Look through the data below, and copy each line that carries the word "them".
"""
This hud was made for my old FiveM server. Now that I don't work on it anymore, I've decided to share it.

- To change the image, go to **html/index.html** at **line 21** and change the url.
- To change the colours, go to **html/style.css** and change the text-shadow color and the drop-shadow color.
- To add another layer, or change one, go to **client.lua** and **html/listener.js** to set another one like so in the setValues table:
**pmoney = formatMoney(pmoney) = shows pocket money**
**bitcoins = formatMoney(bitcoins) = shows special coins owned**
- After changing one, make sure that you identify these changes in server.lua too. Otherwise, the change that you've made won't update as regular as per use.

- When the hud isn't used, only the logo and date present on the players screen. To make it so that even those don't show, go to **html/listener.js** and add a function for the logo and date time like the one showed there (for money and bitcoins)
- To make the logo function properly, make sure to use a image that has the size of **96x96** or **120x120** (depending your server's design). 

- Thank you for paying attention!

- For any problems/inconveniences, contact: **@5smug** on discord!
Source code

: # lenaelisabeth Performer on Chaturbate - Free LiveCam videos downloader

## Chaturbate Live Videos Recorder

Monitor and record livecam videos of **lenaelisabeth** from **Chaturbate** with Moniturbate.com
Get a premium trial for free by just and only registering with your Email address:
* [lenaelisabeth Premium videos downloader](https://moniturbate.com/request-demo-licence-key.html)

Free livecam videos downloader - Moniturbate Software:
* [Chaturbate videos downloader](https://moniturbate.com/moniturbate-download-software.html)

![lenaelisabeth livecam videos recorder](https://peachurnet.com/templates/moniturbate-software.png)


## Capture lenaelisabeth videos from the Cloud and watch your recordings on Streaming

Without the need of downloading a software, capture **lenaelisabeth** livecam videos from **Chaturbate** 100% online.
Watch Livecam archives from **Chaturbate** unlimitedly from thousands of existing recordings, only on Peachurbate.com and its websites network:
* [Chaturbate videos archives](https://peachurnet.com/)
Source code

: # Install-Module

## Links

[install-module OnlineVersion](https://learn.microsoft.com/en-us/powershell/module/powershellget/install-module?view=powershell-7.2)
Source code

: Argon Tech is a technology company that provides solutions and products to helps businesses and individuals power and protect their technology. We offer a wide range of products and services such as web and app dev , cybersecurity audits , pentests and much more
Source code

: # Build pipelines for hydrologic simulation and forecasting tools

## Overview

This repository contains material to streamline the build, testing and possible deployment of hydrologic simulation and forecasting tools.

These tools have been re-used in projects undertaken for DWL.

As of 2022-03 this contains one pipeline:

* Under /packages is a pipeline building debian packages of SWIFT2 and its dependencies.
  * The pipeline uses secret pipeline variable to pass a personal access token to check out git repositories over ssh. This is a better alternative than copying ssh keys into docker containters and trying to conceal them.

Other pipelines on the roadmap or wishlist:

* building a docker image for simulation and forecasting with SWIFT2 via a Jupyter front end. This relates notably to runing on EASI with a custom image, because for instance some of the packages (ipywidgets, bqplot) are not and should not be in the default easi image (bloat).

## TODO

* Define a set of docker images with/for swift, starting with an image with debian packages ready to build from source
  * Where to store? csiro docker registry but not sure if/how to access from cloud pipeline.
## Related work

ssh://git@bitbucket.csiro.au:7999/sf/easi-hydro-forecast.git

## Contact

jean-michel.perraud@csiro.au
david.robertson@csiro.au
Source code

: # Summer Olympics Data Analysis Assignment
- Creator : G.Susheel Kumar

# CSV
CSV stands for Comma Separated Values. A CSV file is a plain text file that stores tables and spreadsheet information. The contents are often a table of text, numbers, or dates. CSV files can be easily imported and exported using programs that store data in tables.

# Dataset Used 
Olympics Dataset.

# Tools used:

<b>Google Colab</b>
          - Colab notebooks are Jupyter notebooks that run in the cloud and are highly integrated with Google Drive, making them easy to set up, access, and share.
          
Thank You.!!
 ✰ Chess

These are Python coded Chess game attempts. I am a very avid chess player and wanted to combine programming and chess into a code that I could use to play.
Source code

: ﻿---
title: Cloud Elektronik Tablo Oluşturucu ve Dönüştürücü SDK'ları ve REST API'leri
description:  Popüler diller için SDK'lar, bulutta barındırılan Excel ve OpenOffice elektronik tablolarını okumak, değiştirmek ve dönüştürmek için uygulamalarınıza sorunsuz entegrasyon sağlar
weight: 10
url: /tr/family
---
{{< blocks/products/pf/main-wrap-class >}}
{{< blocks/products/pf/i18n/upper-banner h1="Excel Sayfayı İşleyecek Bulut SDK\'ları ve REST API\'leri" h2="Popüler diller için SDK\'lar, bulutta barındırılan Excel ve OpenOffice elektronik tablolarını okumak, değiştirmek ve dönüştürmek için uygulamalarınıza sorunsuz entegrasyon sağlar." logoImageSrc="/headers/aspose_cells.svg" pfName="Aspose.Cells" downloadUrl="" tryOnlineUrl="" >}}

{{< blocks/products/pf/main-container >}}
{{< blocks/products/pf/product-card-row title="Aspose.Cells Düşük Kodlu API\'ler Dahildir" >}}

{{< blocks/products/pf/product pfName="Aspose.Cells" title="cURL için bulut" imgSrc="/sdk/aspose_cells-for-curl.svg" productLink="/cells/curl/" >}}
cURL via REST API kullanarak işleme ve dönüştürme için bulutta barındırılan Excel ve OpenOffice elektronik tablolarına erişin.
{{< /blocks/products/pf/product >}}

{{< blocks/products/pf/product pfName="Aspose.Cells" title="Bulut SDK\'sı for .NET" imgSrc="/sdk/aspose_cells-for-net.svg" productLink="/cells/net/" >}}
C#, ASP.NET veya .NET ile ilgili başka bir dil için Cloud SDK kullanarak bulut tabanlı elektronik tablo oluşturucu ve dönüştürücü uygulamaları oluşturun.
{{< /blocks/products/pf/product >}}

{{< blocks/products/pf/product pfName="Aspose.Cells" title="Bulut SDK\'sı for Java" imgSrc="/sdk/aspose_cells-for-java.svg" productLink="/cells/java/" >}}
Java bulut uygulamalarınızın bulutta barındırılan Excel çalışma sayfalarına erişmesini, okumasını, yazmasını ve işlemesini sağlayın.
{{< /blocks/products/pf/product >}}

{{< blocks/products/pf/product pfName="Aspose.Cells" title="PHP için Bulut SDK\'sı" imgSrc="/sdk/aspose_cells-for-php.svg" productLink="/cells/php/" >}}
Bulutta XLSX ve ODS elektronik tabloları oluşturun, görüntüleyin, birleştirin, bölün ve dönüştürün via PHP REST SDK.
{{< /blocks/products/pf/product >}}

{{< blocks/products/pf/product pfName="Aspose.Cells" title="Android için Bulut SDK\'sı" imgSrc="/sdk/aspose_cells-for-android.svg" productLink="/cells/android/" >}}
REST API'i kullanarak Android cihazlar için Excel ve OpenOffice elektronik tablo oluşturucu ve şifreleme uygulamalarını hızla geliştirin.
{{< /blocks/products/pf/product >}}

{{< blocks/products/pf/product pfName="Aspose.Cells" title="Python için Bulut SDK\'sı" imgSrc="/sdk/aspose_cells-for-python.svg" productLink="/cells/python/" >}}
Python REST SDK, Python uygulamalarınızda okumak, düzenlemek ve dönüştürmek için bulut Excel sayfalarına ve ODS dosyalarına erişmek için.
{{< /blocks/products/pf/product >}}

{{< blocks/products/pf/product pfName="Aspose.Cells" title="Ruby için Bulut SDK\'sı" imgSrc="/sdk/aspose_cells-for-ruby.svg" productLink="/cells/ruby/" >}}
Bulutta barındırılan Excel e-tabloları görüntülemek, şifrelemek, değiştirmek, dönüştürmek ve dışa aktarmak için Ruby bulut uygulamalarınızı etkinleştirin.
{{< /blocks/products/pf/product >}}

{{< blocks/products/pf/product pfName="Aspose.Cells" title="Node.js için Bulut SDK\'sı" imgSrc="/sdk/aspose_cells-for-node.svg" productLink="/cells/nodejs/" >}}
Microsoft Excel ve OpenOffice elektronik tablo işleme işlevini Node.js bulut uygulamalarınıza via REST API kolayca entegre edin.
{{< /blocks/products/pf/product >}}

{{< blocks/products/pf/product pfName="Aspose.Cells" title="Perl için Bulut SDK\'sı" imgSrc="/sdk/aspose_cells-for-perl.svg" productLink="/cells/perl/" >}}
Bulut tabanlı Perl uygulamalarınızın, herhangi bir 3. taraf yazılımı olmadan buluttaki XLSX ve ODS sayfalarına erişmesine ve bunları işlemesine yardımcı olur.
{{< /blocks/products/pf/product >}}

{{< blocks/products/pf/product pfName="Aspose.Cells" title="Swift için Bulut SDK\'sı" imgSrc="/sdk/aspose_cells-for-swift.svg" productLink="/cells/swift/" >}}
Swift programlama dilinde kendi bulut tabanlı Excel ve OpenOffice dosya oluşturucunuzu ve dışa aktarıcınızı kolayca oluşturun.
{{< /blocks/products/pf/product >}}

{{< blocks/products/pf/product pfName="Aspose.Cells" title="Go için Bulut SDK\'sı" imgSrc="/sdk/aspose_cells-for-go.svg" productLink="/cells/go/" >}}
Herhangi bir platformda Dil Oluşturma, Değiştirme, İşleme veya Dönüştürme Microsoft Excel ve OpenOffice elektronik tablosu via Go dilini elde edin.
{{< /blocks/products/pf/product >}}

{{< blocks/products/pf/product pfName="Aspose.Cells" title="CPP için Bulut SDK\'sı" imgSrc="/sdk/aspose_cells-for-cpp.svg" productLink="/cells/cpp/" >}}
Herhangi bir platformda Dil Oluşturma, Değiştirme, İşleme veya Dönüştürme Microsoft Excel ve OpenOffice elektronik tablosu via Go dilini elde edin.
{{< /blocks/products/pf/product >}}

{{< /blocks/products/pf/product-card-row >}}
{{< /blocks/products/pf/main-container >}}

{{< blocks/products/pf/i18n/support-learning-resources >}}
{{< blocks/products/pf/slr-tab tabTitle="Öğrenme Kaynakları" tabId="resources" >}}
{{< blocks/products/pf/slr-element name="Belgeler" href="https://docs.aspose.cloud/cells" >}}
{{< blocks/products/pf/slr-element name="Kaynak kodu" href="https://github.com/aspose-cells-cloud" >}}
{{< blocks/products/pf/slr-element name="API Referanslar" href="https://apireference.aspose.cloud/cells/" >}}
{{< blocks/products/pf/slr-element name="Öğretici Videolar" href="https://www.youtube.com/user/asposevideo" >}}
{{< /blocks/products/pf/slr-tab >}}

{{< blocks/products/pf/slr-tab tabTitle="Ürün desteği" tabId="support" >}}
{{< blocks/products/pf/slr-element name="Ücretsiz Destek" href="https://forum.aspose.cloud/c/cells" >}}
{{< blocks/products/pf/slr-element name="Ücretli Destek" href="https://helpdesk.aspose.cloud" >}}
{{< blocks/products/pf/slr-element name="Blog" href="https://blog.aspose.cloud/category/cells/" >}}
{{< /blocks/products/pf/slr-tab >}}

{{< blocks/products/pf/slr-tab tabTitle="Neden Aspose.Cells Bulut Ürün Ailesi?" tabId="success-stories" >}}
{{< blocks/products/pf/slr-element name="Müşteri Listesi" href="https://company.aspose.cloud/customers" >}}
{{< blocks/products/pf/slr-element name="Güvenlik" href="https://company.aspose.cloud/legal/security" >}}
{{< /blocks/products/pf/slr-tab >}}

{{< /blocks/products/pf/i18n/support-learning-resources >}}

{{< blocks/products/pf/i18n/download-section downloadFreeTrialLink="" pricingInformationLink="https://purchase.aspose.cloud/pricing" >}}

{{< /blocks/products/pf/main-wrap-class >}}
"""
OUTPUT FOR THIS TASK:
  * The pipeline uses secret pipeline variable to pass a personal access token to check out git repositories over ssh. This is a better alternative than copying ssh keys into docker containters and trying to conceal them.
          - Colab notebooks are Jupyter notebooks that run in the cloud and are highly integrated with Google Drive, making them easy to set up, access, and share.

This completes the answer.